Financial wherewithal provisions: In assessing whether a potential assignee to a lease can satisfy the “adequate assurance” requirement for assignment, courts typically key off terms the debtor-tenant had to satisfy initially under its lease for commencement or assignment. Landlords should consider comprehensive due diligence requirements in their form leases for potential assignees, and tenants should be proactive in gathering this information when courting potential assignees.
Guarantees: Non-debtor guarantees and lines of credit survive the debtor tenant’s bankruptcy and may provide not just a means for collecting lease damages from the guarantor, but also negotiating leverage at the assignment/assumption/rejection stage.
Termination v mere breach: A landlord who wishes to avoid getting wrapped up in a defaulting tenant’s potential bankruptcy must act quickly to terminate the lease before the tenant finds safe haven in Chapter 11. Alternatively, a tenant may consider Chapter 11 as a possible lifeline early into its financial distress before the landlord terminates the lease. A pre-filing termination likely cannot be revived even if the tenant is still in physical possession of the premises at the time of bankruptcy filing.
Termination provisions: Landlords in many of the recent retailer mega-bankruptcies have incurred massive cleanup bills after tenants rejected their leases. Once the tenant rejects a lease, its obligation to maintain or remove all the detritus of its tenancy is terminated too. For this reason, a landlord may want to protect itself by requiring heftier security deposits from retail tenants as the landlord may be able to use these to setoff its damages.
Weathering the Storm
A commercial tenant must decide within 60 days whether to assume or reject its lease. A tenant can request an extension if good cause is shown, including ongoing negotiations with a prospective replacement tenant or proof of strict compliance with all postpetition (post bankruptcy filing) lease obligations. Debtor tenants must still timely pay their postpetition lease obligations as they come due. Any unpaid postpetition rent may be entitled to administrative expense priority status that is entitled to a higher priority for payment than general unsecured claims. If the debtor tenant is not staying current on its postpetition obligations, the landlord may seek relief (e.g., an order compelling payment) from the bankruptcy court.

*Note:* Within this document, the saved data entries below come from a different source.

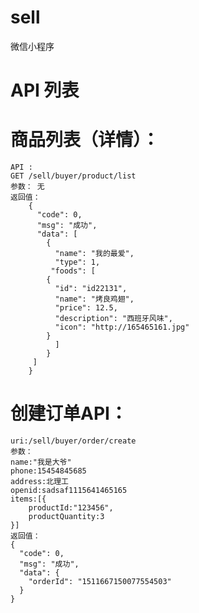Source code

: # sell
微信小程序


#	API 列表

#	商品列表（详情）：
	API :
    GET /sell/buyer/product/list 
    参数： 无             
    返回值：                               
	    {     
          "code": 0,
          "msg": "成功",
          "data": [
		    {
		      "name": "我的最爱",
		      "type": 1,
		     "foods": [
			{
			  "id": "id22131",
			  "name": "烤良鸡翅",
			  "price": 12.5,
			  "description": "西班牙风味",
			  "icon": "http://165465161.jpg"
			}
		      ]
		    }
		 ]
	    }
#	创建订单API：
	uri:/sell/buyer/order/create
	参数：
	name:"我是大爷"
	phone:15454845685
	address:北理工
	openid:sadsaf1115641465165
	items:[{
		productId:"123456",
		productQuantity:3
	}]
	返回值：
	{
	  "code": 0,
	  "msg": "成功",
	  "data": {
	    "orderId": "1511667150077554503"
	  }
	}
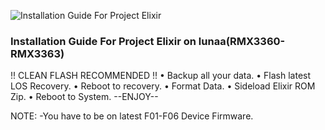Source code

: ![Installation Guide For Project Elixir](https://i.imgur.com/3UmK6nS.png "Installation")

### Installation Guide For Project Elixir on lunaa(RMX3360-RMX3363)

!! CLEAN FLASH RECOMMENDED !!
• Backup all your data.
• Flash latest LOS Recovery.
• Reboot to recovery.
• Format Data.
• Sideload Elixir ROM Zip.
• Reboot to System.
--ENJOY--

NOTE:
-You have to be on latest F01-F06 Device Firmware.
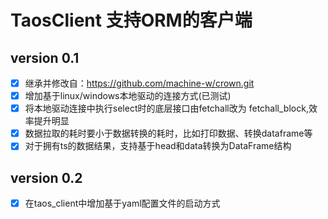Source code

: # TaosClient 支持ORM的客户端

## version 0.1
-[x] 继承并修改自：https://github.com/machine-w/crown.git  
-[x] 增加基于linux/windows本地驱动的连接方式(已测试)  
-[x] 将本地驱动连接中执行select时的底层接口由fetchall改为 fetchall_block,效率提升明显    
-[x] 数据拉取的耗时要小于数据转换的耗时，比如打印数据、转换dataframe等   
-[x] 对于拥有ts的数据结果，支持基于head和data转换为DataFrame结构   

## version 0.2
-[x] 在taos_client中增加基于yaml配置文件的启动方式   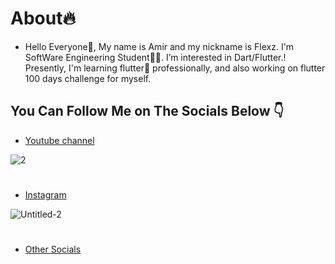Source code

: # About🔥
- Hello Everyone👋, My name is Amir and my nickname is Flexz. I'm SoftWare Engineering Student👨‍💻. I’m interested in  Dart/Flutter.! Presently, I'm  learning flutter📱 professionally, and also working on flutter 100 days challenge for myself.

## You Can Follow Me on The Socials Below 👇
* [Youtube channel](https://www.youtube.com/channel/UCLVrYXt3SL9rT-IcDmgU9Wg)

![2](https://user-images.githubusercontent.com/91388754/146744632-12cbed37-af32-4313-bccb-1297ddcd331f.png)
#
* [Instagram](https://instagram.com/codewithflexz)

![Untitled-2](https://user-images.githubusercontent.com/91388754/146744106-7e50f076-d753-4209-8055-d50ddd98aeef.png)
#

* [Other Socials](https://znap.link/CodeWithFlexz)





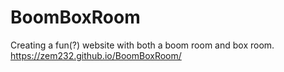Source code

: # BoomBoxRoom
Creating a fun(?) website with both a boom room and box room.
https://zem232.github.io/BoomBoxRoom/ 
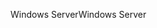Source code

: <span data-ttu-id="ec692-101">Windows Server</span><span class="sxs-lookup"><span data-stu-id="ec692-101">Windows Server</span></span>
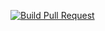 [![Build Pull Request](https://github.com/islam-muhamad/GitHub-Actions-Sample/actions/workflows/android_build.yml/badge.svg)](https://github.com/islam-muhamad/GitHub-Actions-Sample/actions/workflows/android_build.yml)
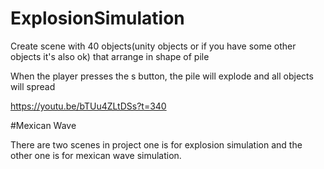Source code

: # ExplosionSimulation

Create scene with 40 objects(unity objects or if you have some other objects it's also ok) that arrange in shape of pile 

When the player presses the s button, the pile will explode and all objects will spread

https://youtu.be/bTUu4ZLtDSs?t=340


#Mexican Wave 


There are two scenes in project one is for explosion simulation and the other one is for mexican wave simulation.

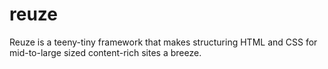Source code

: reuze
=====

Reuze is a teeny-tiny framework that makes structuring HTML and CSS for mid-to-large sized content-rich sites a breeze.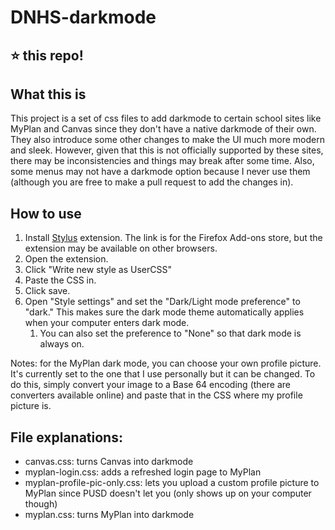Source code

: # DNHS-darkmode

## ⭐ this repo!

## What this is

This project is a set of css files to add darkmode to certain school sites like MyPlan and Canvas since they don't have a native darkmode of their own. They also introduce some other changes to make the UI much more modern and sleek. However, given that this is not officially supported by these sites, there may be inconsistencies and things may break after some time. Also, some menus may not have a darkmode option because I never use them (although you are free to make a pull request to add the changes in).

## How to use

1. Install [Stylus](https://addons.mozilla.org/en-US/firefox/addon/styl-us/) extension. The link is for the Firefox Add-ons store, but the extension may be available on other browsers.
2. Open the extension.
3. Click "Write new style as UserCSS"
4. Paste the CSS in.
5. Click save.
6. Open "Style settings" and set the "Dark/Light mode preference" to "dark." This makes sure the dark mode theme automatically applies when your computer enters dark mode.
   1. You can also set the preference to "None" so that dark mode is always on.

Notes: for the MyPlan dark mode, you can choose your own profile picture. It's currently set to the one that I use personally but it can be changed. To do this, simply convert your image to a Base 64 encoding (there are converters available online) and paste that in the CSS where my profile picture is.

## File explanations:

- canvas.css: turns Canvas into darkmode
- myplan-login.css: adds a refreshed login page to MyPlan
- myplan-profile-pic-only.css: lets you upload a custom profile picture to MyPlan since PUSD doesn't let you (only shows up on your computer though)
- myplan.css: turns MyPlan into darkmode
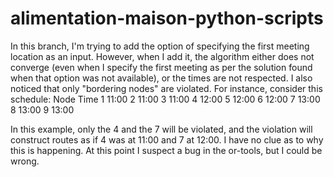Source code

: # alimentation-maison-python-scripts

In this branch, I'm trying to add the option of specifying the first meeting location as an input.
However, when I add it, the algorithm either does not converge (even when I specify the first meeting as per the solution found when that option was not available), or the times are not respected. I also noticed that only "bordering nodes" are violated. For instance, consider this schedule:
 Node Time
 1  11:00
 2  11:00
 3  11:00
 4  12:00
 5  12:00
 6  12:00
 7  13:00
 8  13:00
 9  13:00
 
 In this example, only the 4 and the 7 will be violated, and the violation will construct routes as if 4 was at 11:00 and 7 at 12:00.
 I have no clue as to why this is happening. At this point I suspect a bug in the or-tools, but I could be wrong.

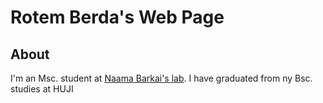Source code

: # Rotem Berda's Web Page

## About

I'm an Msc. student at [Naama Barkai's lab](https://barkailab.wixsite.com/barkai). I have graduated from ny Bsc. studies at HUJI 
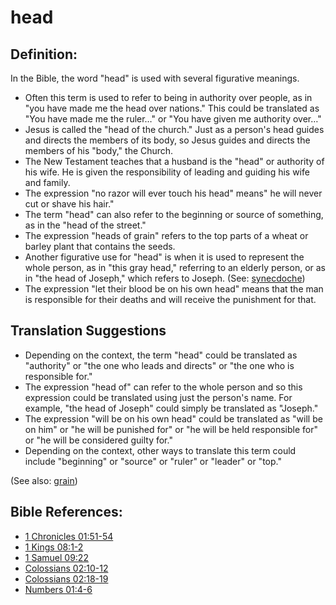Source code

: # head #

## Definition: ##

In the Bible, the word "head" is used with several figurative meanings.

* Often this term is used to refer to being in authority over people, as in "you have made me the head over nations." This could be translated as "You have made me the ruler…" or "You have given me authority over…"
* Jesus is called the "head of the church." Just as a person's head guides and directs the members of its body, so Jesus guides and directs the members of his "body," the Church.
* The New Testament teaches that a husband is the "head" or authority of his wife. He is given the responsibility of leading and guiding his wife and family.
* The expression "no razor will ever touch his head" means" he will never cut or shave his hair."
* The term "head" can also refer to the beginning or source of something, as in the "head of the street."
* The expression "heads of grain" refers to the top parts of a wheat or barley plant that contains the seeds.
* Another figurative use for "head" is when it is used to represent the whole person, as in "this gray head," referring to an elderly person, or as in "the head of Joseph," which refers to Joseph. (See: [synecdoche](en/ta-vol1/translate/man/figs-synecdoche))
* The expression "let their blood be on his own head" means that the man is responsible for their deaths and will receive the punishment for that.

## Translation Suggestions ##

* Depending on the context, the term "head" could be translated as "authority" or "the one who leads and directs" or "the one who is responsible for."
* The expression "head of" can refer to the whole person and so this expression could be translated using just the person's name. For example, "the head of Joseph" could simply be translated as "Joseph."
* The expression "will be on his own head" could be translated as "will be on him" or "he will be punished for" or "he will be held responsible for" or "he will be considered guilty for."
* Depending on the context, other ways to translate this term could include "beginning" or "source" or "ruler" or "leader" or "top."

(See also: [grain](../other/grain.md))

## Bible References: ##

* [1 Chronicles 01:51-54](en/tn/1ch/help/01/51)
* [1 Kings 08:1-2](en/tn/1ki/help/08/01)
* [1 Samuel 09:22](en/tn/1sa/help/09/22)
* [Colossians 02:10-12](en/tn/col/help/02/10)
* [Colossians 02:18-19](en/tn/col/help/02/18)
* [Numbers 01:4-6](en/tn/num/help/01/04)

To successfully assume and/or assign the lease, any prepetition default must be cured and the party assuming the lease, whether it’s the tenant or a prospective replacement, must provide adequate assurance of the ability to abide by the lease provisions in the future. The landlord should always conduct as much due diligence as possible of any proposed assignee to the lease and object if the landlord is not satisfied the replacement will be able to perform.
Landlords and tenants alike should carefully monitor the bar date for filing of proofs of claims in the bankruptcy case and be aware of the Bankruptcy Code’s cap on claims for lease damages. In the event a tenant rejects its lease, a landlord’s claim for damages is limited to the larger of one year’s rent or 15% percent of the remaining term capped at three years total.
Finally, a landlord may file a motion to compel earlier assumption or rejection and/or a motion for relief from the automatic stay to terminate and evict a tenant, but the landlord faces a high bar in so doing and often must show the relief is necessary to avoid irreparable harm to the landlord.
The ability to assume, assign, or reject leases is an opportunity for debtor tenants and non-debtor landlords or investors to negotiate a mutual resolve that is perhaps more reflective of current market conditions. This could provide both a reduced rent for the tenant and an uninterrupted revenue source for the landlord. Reviewing your business practices and forms now may provide you better leverage when needed later.